Forget which one, but probably pad retaining pin as mentioned by Speed3 above. You'll see. Looks & feels like it just pulls out but (can't recall which) is threaded or has a thin circlip/ cotter-pin on inner-side that's easy to miss. Loosen bolts before removing fully. Bolts/ pads slip right out! Since your taking calipers off to clean pistons, be careful not to loosen caliper "assembly" bolts. Just remove caliper "retaining" bolts, which you'll see mount through calipers onto bottom fork legs. If assembly bolts (which, as you know hold caliper halves together) are mistakenly loosed, simply retighten.

Artistic mood? Look at brake section of any automotive parts store for Permatex brake quiet (in paint spray type cans of varying brands). Before installing new pads, place them friction side down on clean flat cardboard, spraying metal pad backs (not friction side). This eliminates metallic caliper to pad rattling on the road and only takes about 15 minutes to dry.

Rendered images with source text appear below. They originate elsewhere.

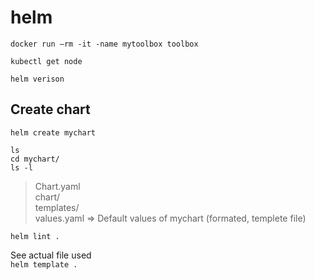 # helm
`docker run —rm -it -name mytoolbox toolbox`

`kubectl get node`

`helm verison`

## Create chart
`helm create mychart`

`ls`    
`cd mychart/`    
`ls -l`

> Chart.yaml     
> chart/    
> templates/    
> values.yaml     => Default values of mychart (formated, templete file)

`helm lint .`

See actual file used    
`helm template .`
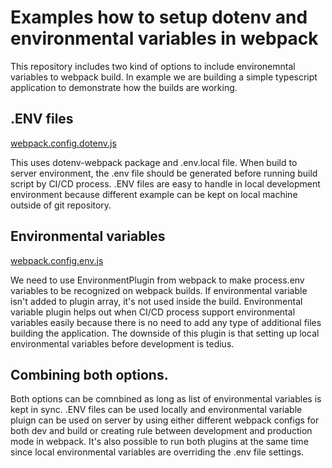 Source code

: # Examples how to setup dotenv and environmental variables in webpack

This repository includes two kind of options to include environemntal variables to webpack build. In example we are building a simple typescript application to demonstrate how the builds are working.

## .ENV files
[webpack.config.dotenv.js](https://github.com/ARautio/webpack-env-variable-examples/blob/master/webpack.config.dotenv.js)

This uses dotenv-webpack package and .env.local file. When build to server environment, the .env file should be generated before running build script by CI/CD process. .ENV files are easy to handle in local development environment because different example can be kept on local machine outside of git repository.

## Environmental variables
[webpack.config.env.js](https://github.com/ARautio/webpack-env-variable-examples/blob/master/webpack.config.env.js)

We need to use EnvironmentPlugin from webpack to make process.env variables to be recognized on webpack builds. If environmental variable isn't added to plugin array, it's not used inside the build. Environmental variable plugin helps out when CI/CD process support environmental variables easily because there is no need to add any type of additional files building the application. The downside of this plugin is that setting up local environmental variables before development is tedius.

## Combining both options.

Both options can be comnbined as long as list of environmental variables is kept in sync. .ENV files can be used locally and environmental variable pluign can be used on server by using either different webpack configs for both dev and build or creating rule between development and production mode in webpack. It's also possible to run both plugins at the same time since local environmental variables are overriding the .env file settings.
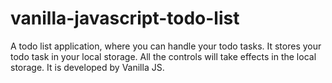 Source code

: # vanilla-javascript-todo-list
A todo list application, where you can handle your todo tasks. It stores your todo task in your local storage. All the controls will take effects in the local storage. It is developed by Vanilla JS.
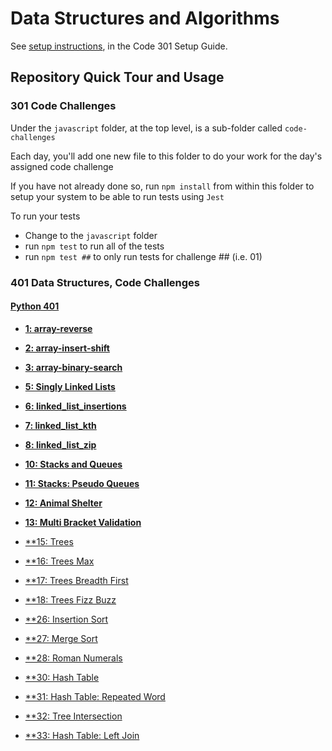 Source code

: # Data Structures and Algorithms

See [setup instructions](https://codefellows.github.io/setup-guide/code-301/3-code-challenges), in the Code 301 Setup Guide.

## Repository Quick Tour and Usage

### 301 Code Challenges

Under the `javascript` folder, at the top level, is a sub-folder called `code-challenges`

Each day, you'll add one new file to this folder to do your work for the day's assigned code challenge

If you have not already done so, run `npm install` from within this folder to setup your system to be able to run tests using `Jest`

To run your tests

- Change to the `javascript` folder
- run `npm test` to run all of the tests
- run `npm test ##` to only run tests for challenge ## (i.e. 01)

### 401 Data Structures, Code Challenges

#### [Python 401](python/README.md)

* [**1: array-reverse**](python/docs/array-reverse/README.md)
* [**2: array-insert-shift**](python/docs/array-insert-shift/README.md)
* [**3: array-binary-search**](python/docs/array-binary-search/README.md)


* [**5: Singly Linked Lists**](python/docs/linked_list/README.md)
* [**6: linked_list_insertions**](python/docs/linked_list_insertions/README.md)
* [**7: linked_list_kth**](python/docs/linked_list_kth/README.md)
* [**8: linked_list_zip**](python/docs/linked_list_zip/README.md)

* [**10: Stacks and Queues**](python/docs/stack_and_queue/README.md)
* [**11: Stacks: Pseudo Queues**](python/docs/stack_queue_pseudo/README.md)
* [**12: Animal Shelter**](python/docs/stack_queue_animal_shelter/README.md)
* [**13: Multi Bracket Validation**](python/docs/stack_queue_brackets/README.md)

* [**15: Trees](python/docs/trees/README.md)
* [**16: Trees Max](python/docs/tree_max/README.md)
* [**17: Trees Breadth First](python/docs/tree_breadth_first/README.md)
* [**18: Trees Fizz Buzz](python/docs/tree_fizz_buzz/README.md)

* [**26: Insertion Sort](sorting/insertion/README.md)
* [**27: Merge Sort](sorting/merge/README.md)
* [**28: Roman Numerals](python/docs/roman_numerals/README.md)

* [**30: Hash Table](python/docs/hashtable/README.md)
* [**31: Hash Table: Repeated Word](python/docs/hashtable_repeated_word/README.md)
* [**32: Tree Intersection](python/docs/tree_intersection/README.md)
* [**33: Hash Table: Left Join](python/docs/hashtable_left_join/README.md)
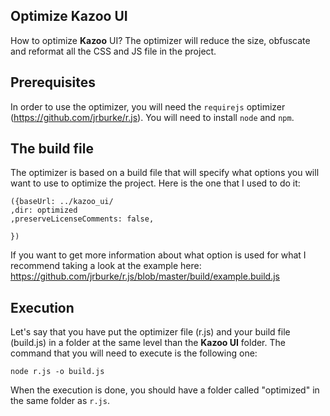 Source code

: ## Optimize Kazoo UI



How to optimize **Kazoo** UI? The optimizer will reduce the size, obfuscate and reformat all the CSS and JS file in the project. 


## Prerequisites

In order to use the optimizer, you will need the `requirejs` optimizer (https://github.com/jrburke/r.js). You will need to install `node` and `npm`.


## The build file

The optimizer is based on a build file that will specify what options you will want to use to optimize the project. Here is the one that I used to do it:
    
    ({baseUrl: ../kazoo_ui/
    ,dir: optimized
    ,preserveLicenseComments: false,

    })

If you want to get more information about what option is used for what I recommend taking a look at the example here: 
https://github.com/jrburke/r.js/blob/master/build/example.build.js
 

## Execution

Let's say that you have put the optimizer file (r.js) and your build file (build.js) in a folder at the same level than the **Kazoo UI** folder. The command that you will need to execute is the following one:

    node r.js -o build.js

When the execution is done, you should have a folder called "optimized" in the same folder as `r.js`.
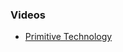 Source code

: ### Videos

- [Primitive Technology](https://www.youtube.com/channel/UCAL3JXZSzSm8AlZyD3nQdBA/playlists)
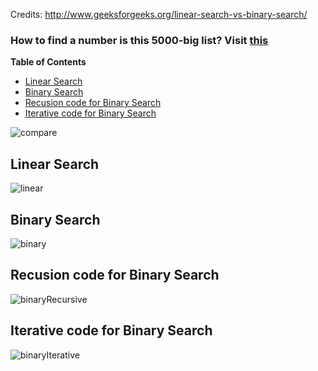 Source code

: 

Credits: http://www.geeksforgeeks.org/linear-search-vs-binary-search/

### How to find a number is this 5000-big list? Visit [this](https://github.com/kgisl/cs8251/blob/master/img/search5000.md)

**Table of Contents**

* [Linear Search](#linear-search)  
* [Binary Search](#binary-search)  
* [Recusion code for Binary Search](#recusion-code-for-binary-search)  
* [Iterative code for Binary Search](#iterative-code-for-binary-search)  


![compare](https://files.gitter.im/cs8251/Lobby/RjOD/Screenshot-2017-12-11-at-09.27.59.png)

## Linear Search
![linear](https://files.gitter.im/cs8251/Lobby/RjOD/Screenshot-2017-12-11-at-09.28.36.png)

## Binary Search
![binary](https://files.gitter.im/cs8251/Lobby/RjOD/Screenshot-2017-12-11-at-09.30.08.png)

## Recusion code for Binary Search
![binaryRecursive](https://files.gitter.im/cs8251/Lobby/RjOD/Screenshot-2017-12-11-at-09.31.17.png)
## Iterative code for Binary Search
![binaryIterative](https://files.gitter.im/cs8251/Lobby/RjOD/Screenshot-2017-12-11-at-09.31.36.png)
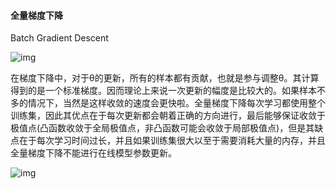 #### 全量梯度下降

Batch Gradient Descent

![img](https://www.itbaizhan.com/wiki/imgs/wps637.png)

在梯度下降中，对于θ的更新，所有的样本都有贡献，也就是参与调整θ。其计算得到的是一个标准梯度。因而理论上来说一次更新的幅度是比较大的。如果样本不多的情况下，当然是这样收敛的速度会更快啦。全量梯度下降每次学习都使用整个训练集，因此其优点在于每次更新都会朝着正确的方向进行，最后能够保证收敛于极值点(凸函数收敛于全局极值点，非凸函数可能会收敛于局部极值点)，但是其缺点在于每次学习时间过长，并且如果训练集很大以至于需要消耗大量的内存，并且全量梯度下降不能进行在线模型参数更新。

![img](https://www.itbaizhan.com/wiki/imgs/wps638.jpg)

Wrap towel around reservoirs to remove reservoir fluid with turkey baster. Then nicely wipe reservoirs clean with fresh lint free cloth. Just be careful not to move brake levers/ caliper pistons when doing this or you'll suck unwanted air into line. Then slowly pour fluid in reservoirs about half full. This'll give room for pistons to be pushed fully in, thus making room for thicker new pads (without spilling fluid all over). Pads'll slip right in caliper over disks! Ready to bleed till that nice clean fluid comes through your clear bleeder bottle tube (I use quarter inch clear tubing into a clear quart water bottle with tight hole poked in cap for tube, and a little clean fluid at bottom with tube stuck in it)!

Please don't forget in a hurry - DOT 3 & 4 fluid munches paint (5 doesn't but isn't compatible w/ 3 & 4). If not for a gallon water bottle and soft towel nearby to flush/ dry spilt brake fluid, my rear rims finish'd likely be toast! Flush & dry spilt fluid quickly! Don't let set on paint long unless you like strange abstract designs.

Take yur time with no worries mate, say hi to David Gilmour if you see him flying around there in one of his old planes!

Take it easy!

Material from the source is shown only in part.